Judas kiss an act of betrayal, especially one disguised as a gesture of friendship, with biblical allusion to the betrayal of Christ, when in Gethsemane Judas identified their quarry to the soldiers with a kiss of greeting.
Judas tree a Mediterranean tree of the pea family, with purple flowers that typically appear before the rounded leaves; according to popular belief, Judas hanged himself on a tree of this kind.
Judas window a small aperture in a door (in some old houses, or in prison cells), through which a person can look without being noticed from the other side; a peep-hole.
Judas, in the Bible. 1 See Jude, Saint. 2 Judas Maccabeus: see Maccabees. 3 See Judas Iscariot. 4 See Judah1 (of which Judas is the Greek form). 5 In the Acts of the Apostles, owner of a house in Damascus where St.
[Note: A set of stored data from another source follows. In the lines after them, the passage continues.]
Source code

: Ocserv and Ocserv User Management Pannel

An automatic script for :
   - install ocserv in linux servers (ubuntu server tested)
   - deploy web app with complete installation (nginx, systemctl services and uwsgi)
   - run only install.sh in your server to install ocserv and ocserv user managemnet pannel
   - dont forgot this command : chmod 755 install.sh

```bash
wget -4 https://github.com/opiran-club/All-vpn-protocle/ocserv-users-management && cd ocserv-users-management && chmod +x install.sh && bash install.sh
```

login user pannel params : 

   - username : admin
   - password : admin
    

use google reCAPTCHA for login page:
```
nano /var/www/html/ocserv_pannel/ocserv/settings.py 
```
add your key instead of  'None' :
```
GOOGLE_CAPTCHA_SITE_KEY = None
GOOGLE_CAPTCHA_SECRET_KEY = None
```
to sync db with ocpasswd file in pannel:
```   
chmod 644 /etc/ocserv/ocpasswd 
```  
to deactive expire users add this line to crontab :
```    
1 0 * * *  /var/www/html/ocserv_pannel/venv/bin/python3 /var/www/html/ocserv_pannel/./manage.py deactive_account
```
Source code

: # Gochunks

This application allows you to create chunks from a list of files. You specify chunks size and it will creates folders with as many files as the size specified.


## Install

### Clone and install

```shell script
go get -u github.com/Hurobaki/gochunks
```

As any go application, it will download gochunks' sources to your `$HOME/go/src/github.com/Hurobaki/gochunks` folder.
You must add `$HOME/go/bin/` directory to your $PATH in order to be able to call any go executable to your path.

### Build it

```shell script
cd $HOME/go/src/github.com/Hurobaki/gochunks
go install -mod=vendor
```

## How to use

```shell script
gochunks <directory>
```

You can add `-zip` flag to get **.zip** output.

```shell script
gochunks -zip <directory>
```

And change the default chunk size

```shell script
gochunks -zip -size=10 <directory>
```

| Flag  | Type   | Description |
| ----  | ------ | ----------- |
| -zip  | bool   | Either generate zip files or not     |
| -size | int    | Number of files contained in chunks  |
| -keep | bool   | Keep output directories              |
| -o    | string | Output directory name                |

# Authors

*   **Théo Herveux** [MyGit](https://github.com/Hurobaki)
Paul went after his conversion. 6 See Judas Barsabas. 7 In the Gospels, "brother" of Jesus.
Judas Iscariot (Ĭskâr´ēət), Jesus' betrayer, possibly from the village of Kerioth, the only Judaean disciple among the Twelve, and, according to the Gospel of St. John, their treasurer. Judas went to the chief priests and offered to betray Jesus, for which he was paid the sum of 30 pieces of silver. After the Last Supper he led an armed band to Gethsemane and there identified Jesus to the soldiers by kissing him. Later, according to the Gospel of St. Matthew, he repented of this act of betrayal and killed himself. The blood money went to buy a potter's field, Aceldama.